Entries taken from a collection
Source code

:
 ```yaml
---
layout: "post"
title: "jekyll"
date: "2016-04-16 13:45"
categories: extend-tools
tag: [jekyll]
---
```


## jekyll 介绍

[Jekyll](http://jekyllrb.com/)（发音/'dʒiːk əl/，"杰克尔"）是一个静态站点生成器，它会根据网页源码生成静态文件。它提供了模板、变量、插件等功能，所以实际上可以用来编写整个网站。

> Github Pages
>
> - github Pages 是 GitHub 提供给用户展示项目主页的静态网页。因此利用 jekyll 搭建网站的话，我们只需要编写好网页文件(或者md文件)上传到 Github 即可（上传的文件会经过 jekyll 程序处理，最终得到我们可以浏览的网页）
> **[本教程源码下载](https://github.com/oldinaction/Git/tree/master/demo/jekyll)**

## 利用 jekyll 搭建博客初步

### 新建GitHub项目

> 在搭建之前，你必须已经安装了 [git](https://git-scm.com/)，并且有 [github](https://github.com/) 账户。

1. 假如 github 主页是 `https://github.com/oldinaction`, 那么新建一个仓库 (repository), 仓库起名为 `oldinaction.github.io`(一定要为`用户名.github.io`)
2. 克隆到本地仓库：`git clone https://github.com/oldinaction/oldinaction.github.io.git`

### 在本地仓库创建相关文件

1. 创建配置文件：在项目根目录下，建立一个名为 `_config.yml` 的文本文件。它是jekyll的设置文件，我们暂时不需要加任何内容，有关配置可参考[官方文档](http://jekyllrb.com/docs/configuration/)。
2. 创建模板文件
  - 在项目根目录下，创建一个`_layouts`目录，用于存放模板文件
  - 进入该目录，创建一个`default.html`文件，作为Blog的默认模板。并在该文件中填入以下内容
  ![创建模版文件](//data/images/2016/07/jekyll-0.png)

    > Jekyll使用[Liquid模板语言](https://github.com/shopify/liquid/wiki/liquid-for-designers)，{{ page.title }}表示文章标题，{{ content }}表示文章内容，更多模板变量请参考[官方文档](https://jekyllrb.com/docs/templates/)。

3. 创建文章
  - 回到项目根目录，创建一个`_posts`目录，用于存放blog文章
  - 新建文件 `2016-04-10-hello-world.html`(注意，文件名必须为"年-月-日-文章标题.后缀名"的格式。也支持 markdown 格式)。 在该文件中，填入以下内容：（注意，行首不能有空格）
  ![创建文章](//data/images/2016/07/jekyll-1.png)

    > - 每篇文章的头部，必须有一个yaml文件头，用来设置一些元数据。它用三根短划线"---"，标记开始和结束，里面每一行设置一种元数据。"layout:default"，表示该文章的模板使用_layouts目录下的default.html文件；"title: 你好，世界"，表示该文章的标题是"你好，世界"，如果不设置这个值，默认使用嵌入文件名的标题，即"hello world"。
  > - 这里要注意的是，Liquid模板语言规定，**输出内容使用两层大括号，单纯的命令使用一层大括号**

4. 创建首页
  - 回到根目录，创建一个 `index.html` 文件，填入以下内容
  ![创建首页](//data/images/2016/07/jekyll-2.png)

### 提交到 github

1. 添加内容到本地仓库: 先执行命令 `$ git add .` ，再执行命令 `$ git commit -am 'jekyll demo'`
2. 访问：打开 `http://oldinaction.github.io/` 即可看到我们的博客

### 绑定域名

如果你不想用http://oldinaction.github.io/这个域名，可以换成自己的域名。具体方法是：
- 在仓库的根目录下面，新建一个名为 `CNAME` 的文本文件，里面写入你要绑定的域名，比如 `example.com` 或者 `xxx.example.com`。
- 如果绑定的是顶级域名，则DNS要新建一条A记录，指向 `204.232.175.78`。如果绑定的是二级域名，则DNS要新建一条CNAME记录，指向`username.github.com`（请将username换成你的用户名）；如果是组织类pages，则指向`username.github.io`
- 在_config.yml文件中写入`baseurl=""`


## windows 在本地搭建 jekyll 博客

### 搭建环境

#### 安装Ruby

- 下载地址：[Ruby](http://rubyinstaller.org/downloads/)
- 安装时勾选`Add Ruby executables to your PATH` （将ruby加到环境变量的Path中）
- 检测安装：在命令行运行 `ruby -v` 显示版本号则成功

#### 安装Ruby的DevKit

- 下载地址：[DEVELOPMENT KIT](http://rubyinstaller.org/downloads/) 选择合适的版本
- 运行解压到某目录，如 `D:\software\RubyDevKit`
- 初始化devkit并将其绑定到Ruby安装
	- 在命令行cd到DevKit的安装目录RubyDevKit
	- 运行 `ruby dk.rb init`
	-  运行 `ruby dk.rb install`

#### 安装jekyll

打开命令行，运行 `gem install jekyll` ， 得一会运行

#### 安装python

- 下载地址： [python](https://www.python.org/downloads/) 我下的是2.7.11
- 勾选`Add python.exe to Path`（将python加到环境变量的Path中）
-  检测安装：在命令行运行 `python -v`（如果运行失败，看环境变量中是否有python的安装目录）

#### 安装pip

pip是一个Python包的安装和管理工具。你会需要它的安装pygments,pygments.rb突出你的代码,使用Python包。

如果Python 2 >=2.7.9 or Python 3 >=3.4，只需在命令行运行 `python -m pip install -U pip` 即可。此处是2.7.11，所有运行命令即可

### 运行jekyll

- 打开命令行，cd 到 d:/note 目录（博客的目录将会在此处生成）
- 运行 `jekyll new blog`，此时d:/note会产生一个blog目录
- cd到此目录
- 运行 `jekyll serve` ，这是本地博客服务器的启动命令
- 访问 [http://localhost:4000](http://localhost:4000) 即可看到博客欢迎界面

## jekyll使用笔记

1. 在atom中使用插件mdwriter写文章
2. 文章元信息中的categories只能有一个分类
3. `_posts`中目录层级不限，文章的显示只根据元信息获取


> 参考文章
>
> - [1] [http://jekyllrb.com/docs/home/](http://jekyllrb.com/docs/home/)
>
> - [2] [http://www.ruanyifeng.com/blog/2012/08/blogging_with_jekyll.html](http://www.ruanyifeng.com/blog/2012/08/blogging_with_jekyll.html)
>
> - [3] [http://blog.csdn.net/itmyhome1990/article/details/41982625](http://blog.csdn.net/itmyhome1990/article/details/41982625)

**Task prompt:**
Lines from the one holding "- 初始化devkit并将其绑定到Ruby安装" to the last line of the records: return these exactly, and only these.

**Task output:**
- 初始化devkit并将其绑定到Ruby安装
	- 在命令行cd到DevKit的安装目录RubyDevKit
	- 运行 `ruby dk.rb init`
	-  运行 `ruby dk.rb install`

#### 安装jekyll

打开命令行，运行 `gem install jekyll` ， 得一会运行

#### 安装python

- 下载地址： [python](https://www.python.org/downloads/) 我下的是2.7.11
- 勾选`Add python.exe to Path`（将python加到环境变量的Path中）
-  检测安装：在命令行运行 `python -v`（如果运行失败，看环境变量中是否有python的安装目录）

#### 安装pip

pip是一个Python包的安装和管理工具。你会需要它的安装pygments,pygments.rb突出你的代码,使用Python包。

如果Python 2 >=2.7.9 or Python 3 >=3.4，只需在命令行运行 `python -m pip install -U pip` 即可。此处是2.7.11，所有运行命令即可

### 运行jekyll

- 打开命令行，cd 到 d:/note 目录（博客的目录将会在此处生成）
- 运行 `jekyll new blog`，此时d:/note会产生一个blog目录
- cd到此目录
- 运行 `jekyll serve` ，这是本地博客服务器的启动命令
- 访问 [http://localhost:4000](http://localhost:4000) 即可看到博客欢迎界面

## jekyll使用笔记

1. 在atom中使用插件mdwriter写文章
2. 文章元信息中的categories只能有一个分类
3. `_posts`中目录层级不限，文章的显示只根据元信息获取


> 参考文章
>
> - [1] [http://jekyllrb.com/docs/home/](http://jekyllrb.com/docs/home/)
>
> - [2] [http://www.ruanyifeng.com/blog/2012/08/blogging_with_jekyll.html](http://www.ruanyifeng.com/blog/2012/08/blogging_with_jekyll.html)
>
> - [3] [http://blog.csdn.net/itmyhome1990/article/details/41982625](http://blog.csdn.net/itmyhome1990/article/details/41982625)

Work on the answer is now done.